DoD President Budget Procurement / RDTE Justification Book Data Export
What is this?
This repo contains an extract of the public DoD Procurement (P-1) and RDTE (R-1) justification book exhibits submitted by the US DoD Military Departments and Defense Agencies into multiple data formats to allow analysts / users to use their tool of choice when analyzing and/or merging with other data sources.
The extract includes Master Justification Books and Justification Books for:
- 2013 base budget
- 2014 base / amended budget
- 2015 base / amended budget
- 2016 base budget
- 2017 base budget
- 2018 base / amended budget
- 2019 base budget
- 2020 base / amended
Unfort, prior to 2013, there were no machine readable files attached to the justification books to extract data from.
What data / formats are available in the repo?
PDF + ATTACHMENTS (xml, xls, etc)
Included in the 0-jbook-pdf
folder are the PDF files downloaded from the the DoD / Service budget sites and the extracted attachments (which is where the XML representation of the justificaton books is stored in addition to other attachments used to build the justification book).
The URLs that were used for the download are included in a JSON file at the root of the 0-jbook-pdf
folder "per year".
For example, there is a file [2020]_jbook_list.json
that includes the URL that was used to download the files for that year.
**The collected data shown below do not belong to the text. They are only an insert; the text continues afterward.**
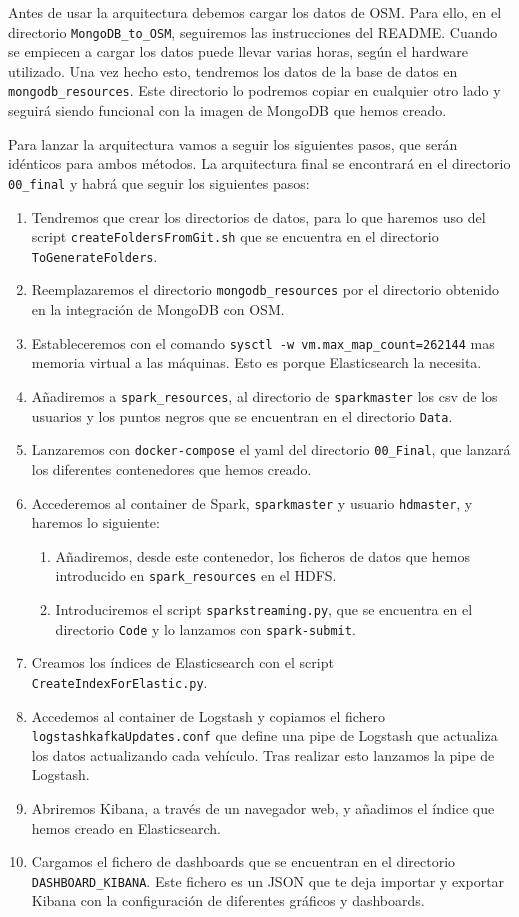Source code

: Antes de usar la arquitectura debemos cargar los datos de OSM. Para ello, en el directorio {\tt MongoDB\_to\_OSM}, seguiremos las instrucciones del README. Cuando se empiecen a cargar los datos puede llevar varias horas, según el hardware utilizado. Una vez hecho esto, tendremos los datos de la base de datos en {\tt mongodb\_resources}. Este directorio lo podremos copiar en cualquier otro lado y seguirá siendo funcional con la imagen de MongoDB que hemos creado.

Para lanzar la arquitectura vamos a seguir los siguientes pasos, que serán idénticos para ambos métodos. La arquitectura final se encontrará en el directorio {\tt 00\_final} y habrá que seguir los siguientes pasos:

\begin{enumerate}
\item Tendremos que crear los directorios de datos, para lo que haremos uso del script {\tt createFoldersFromGit.sh} que se encuentra en el directorio {\tt ToGenerateFolders}.
\item Reemplazaremos el directorio {\tt mongodb\_resources} por el directorio obtenido en la integración de MongoDB con OSM.
\item Estableceremos con el comando {\tt sysctl -w vm.max\_map\_count=262144} mas memoria virtual a las máquinas. Esto es porque Elasticsearch la necesita.
\item Añadiremos a {\tt spark\_resources}, al directorio de {\tt sparkmaster}  los csv de los usuarios y los puntos negros que se encuentran en el directorio {\tt Data}.
\item Lanzaremos con {\tt docker-compose} el yaml del directorio {\tt 00\_Final}, que lanzará los diferentes contenedores que hemos creado.
\item Accederemos al container de Spark, {\tt sparkmaster} y usuario {\tt hdmaster}, y haremos lo siguiente:
\begin{enumerate}
\item Añadiremos, desde este contenedor, los ficheros de datos que hemos introducido en {\tt spark\_resources} en el HDFS.
\item Introduciremos el script {\tt sparkstreaming.py}, que se encuentra en el directorio {\tt Code} y lo lanzamos con {\tt spark-submit}.
\end{enumerate}
\item Creamos los índices de Elasticsearch con el script {\tt CreateIndexForElastic.py}.
\item Accedemos al container de Logstash y copiamos el fichero {\tt logstashkafkaUpdates.conf} que define una pipe de Logstash que actualiza los datos actualizando cada vehículo. Tras realizar esto lanzamos la pipe de Logstash.
\item Abriremos Kibana, a través de un navegador web, y añadimos el índice que hemos creado en Elasticsearch.
\item Cargamos el fichero de dashboards que se encuentran en el directorio {\tt DASHBOARD\_KIBANA}. Este fichero es un JSON que te deja importar y exportar Kibana con la configuración de diferentes gráficos y dashboards.
\end{enumerate}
NOTE: In some cases for the older files, the URLs are no longer valid since the sites where the PDFs are hosted have evolved / changed over time. Most of the older files were downloaded when first released and the URL listed would have been the URL at that time.
JUSTIFICATION / MASTER JUSTIFICATION BOOK XML FILES
All of the relevant JustificationBook / MasterJustificationBook XML files have been copied to a single folder 1-jbook-xml
prior to further processing.
JUSTIFICATION / MASTER JUSTIFICATION BOOK JSON FILES
This folder contains a JSON representation of each of the XML files contained in 1-jbook-pdf
following a conversion of the XML to JSON.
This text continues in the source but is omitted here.